Although custom themes and variations are often responsible for broken UI states like the one below, developers love themes. Why? Developers aren’t known for their vanity about how things look.

Hues stand out better against a dark background than a light one. In light mode, blue and black look almost the same. In dark mode, blue and white are easier to distinguish.

Programmers spend a lot of time behind screens and they know what they like. The downside of a dark theme is that you’re more sensitive to external light hurting the legibility of the text on your screen. Dark UIs can look really bad on glossy screens experiencing glare. But glossy screens are also sharper and show color better. I worked at a few companies that had too much light getting into the office from the windows. These windows were often boarded up.

I couldn’t find a picture of a startup with boarded up windows. Usually, “boarded-up” is associated with a business closing, and that’s what Google gave me.
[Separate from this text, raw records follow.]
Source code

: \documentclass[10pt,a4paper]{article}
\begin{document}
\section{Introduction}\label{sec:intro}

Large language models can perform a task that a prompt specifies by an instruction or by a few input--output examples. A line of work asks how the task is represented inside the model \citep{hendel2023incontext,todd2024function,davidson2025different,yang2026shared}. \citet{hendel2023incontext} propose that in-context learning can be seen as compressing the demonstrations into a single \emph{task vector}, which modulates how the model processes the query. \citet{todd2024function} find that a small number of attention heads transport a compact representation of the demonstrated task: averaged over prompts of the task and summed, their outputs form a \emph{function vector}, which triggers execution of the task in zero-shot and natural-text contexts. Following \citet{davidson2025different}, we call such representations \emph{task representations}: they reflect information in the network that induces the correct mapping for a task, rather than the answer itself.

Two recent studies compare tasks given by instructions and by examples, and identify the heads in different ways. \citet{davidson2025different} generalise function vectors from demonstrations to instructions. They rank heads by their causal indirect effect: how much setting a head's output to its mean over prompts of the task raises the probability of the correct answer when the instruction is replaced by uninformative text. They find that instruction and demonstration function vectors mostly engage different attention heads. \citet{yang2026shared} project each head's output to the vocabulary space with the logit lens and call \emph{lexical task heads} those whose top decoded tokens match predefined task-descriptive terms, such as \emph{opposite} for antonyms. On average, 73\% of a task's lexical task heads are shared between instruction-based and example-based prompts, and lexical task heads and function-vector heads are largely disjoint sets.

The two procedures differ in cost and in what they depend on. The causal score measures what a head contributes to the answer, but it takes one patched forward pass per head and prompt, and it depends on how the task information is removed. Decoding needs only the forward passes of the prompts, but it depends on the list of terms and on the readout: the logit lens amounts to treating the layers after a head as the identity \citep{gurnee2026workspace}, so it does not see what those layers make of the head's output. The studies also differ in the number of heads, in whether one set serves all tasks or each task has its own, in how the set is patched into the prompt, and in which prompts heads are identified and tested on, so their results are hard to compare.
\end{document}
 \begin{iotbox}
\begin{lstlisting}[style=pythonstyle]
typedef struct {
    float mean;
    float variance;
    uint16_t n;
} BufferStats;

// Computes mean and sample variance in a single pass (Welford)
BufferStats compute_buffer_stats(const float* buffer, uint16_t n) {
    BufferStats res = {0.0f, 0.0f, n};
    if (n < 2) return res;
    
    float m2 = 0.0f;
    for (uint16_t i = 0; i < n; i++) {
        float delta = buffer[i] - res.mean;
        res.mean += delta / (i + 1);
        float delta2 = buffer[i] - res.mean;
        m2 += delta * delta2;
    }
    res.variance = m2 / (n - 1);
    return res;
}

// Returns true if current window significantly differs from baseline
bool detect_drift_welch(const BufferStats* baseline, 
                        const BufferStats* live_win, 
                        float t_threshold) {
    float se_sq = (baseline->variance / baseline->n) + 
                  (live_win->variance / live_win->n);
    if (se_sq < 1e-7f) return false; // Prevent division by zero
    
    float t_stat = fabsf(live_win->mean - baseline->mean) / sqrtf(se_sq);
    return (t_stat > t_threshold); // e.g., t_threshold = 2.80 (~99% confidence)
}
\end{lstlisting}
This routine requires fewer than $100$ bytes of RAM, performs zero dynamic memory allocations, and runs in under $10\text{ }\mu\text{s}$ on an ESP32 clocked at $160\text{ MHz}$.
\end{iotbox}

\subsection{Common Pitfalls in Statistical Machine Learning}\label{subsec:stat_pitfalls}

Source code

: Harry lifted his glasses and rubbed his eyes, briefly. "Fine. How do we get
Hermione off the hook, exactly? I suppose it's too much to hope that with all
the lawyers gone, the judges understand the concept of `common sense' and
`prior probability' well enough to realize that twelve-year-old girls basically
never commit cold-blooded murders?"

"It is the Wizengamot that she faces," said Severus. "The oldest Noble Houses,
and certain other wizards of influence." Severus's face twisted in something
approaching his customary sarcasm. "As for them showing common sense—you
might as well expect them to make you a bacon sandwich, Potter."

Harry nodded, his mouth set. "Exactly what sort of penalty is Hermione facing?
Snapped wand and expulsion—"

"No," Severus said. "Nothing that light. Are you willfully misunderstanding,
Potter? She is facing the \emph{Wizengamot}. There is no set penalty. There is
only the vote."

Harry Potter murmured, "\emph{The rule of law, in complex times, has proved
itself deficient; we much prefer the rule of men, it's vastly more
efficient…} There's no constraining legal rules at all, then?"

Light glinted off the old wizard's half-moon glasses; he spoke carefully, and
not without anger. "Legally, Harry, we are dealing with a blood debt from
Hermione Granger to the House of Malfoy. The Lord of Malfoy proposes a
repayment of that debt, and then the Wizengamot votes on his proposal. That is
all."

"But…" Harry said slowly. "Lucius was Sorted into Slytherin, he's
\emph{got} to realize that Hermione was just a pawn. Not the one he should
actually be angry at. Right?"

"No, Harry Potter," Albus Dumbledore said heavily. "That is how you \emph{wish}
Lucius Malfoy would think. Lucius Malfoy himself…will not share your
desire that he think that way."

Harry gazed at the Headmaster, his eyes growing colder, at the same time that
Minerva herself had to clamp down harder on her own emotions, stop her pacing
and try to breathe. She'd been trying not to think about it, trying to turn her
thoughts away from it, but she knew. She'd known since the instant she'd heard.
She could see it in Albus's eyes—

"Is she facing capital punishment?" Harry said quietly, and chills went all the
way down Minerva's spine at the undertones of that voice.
I tend to like my light themes, but this is because I like sunlight more than I like colored syntax, though I often go back and forth. And it’s also because I tend to turn up my screen brightness as high as possible to compensate for the external light. It’s also why I bought a MacBook Pro with a 1000 nit display and installed Vivid so I could make use of it.

The other reason I lean toward light mode is that it can be hard to adjust my eyes to a web page with a dark background after I’ve been staring at code in a dark-themed editor while coding into into the evening. This is why I’m tempted to use a light theme even at night.

Darkness also messes with my circadian rhythm. It’s easy for me to fall into a pattern of falling asleep later every night unless I’m careful with my screen time at night and the amount of sunlight I get during the day.

Themes serve a real practical purpose. Seeing them as tools for personalization serves to unfairly diminish the importance of what a theme can do.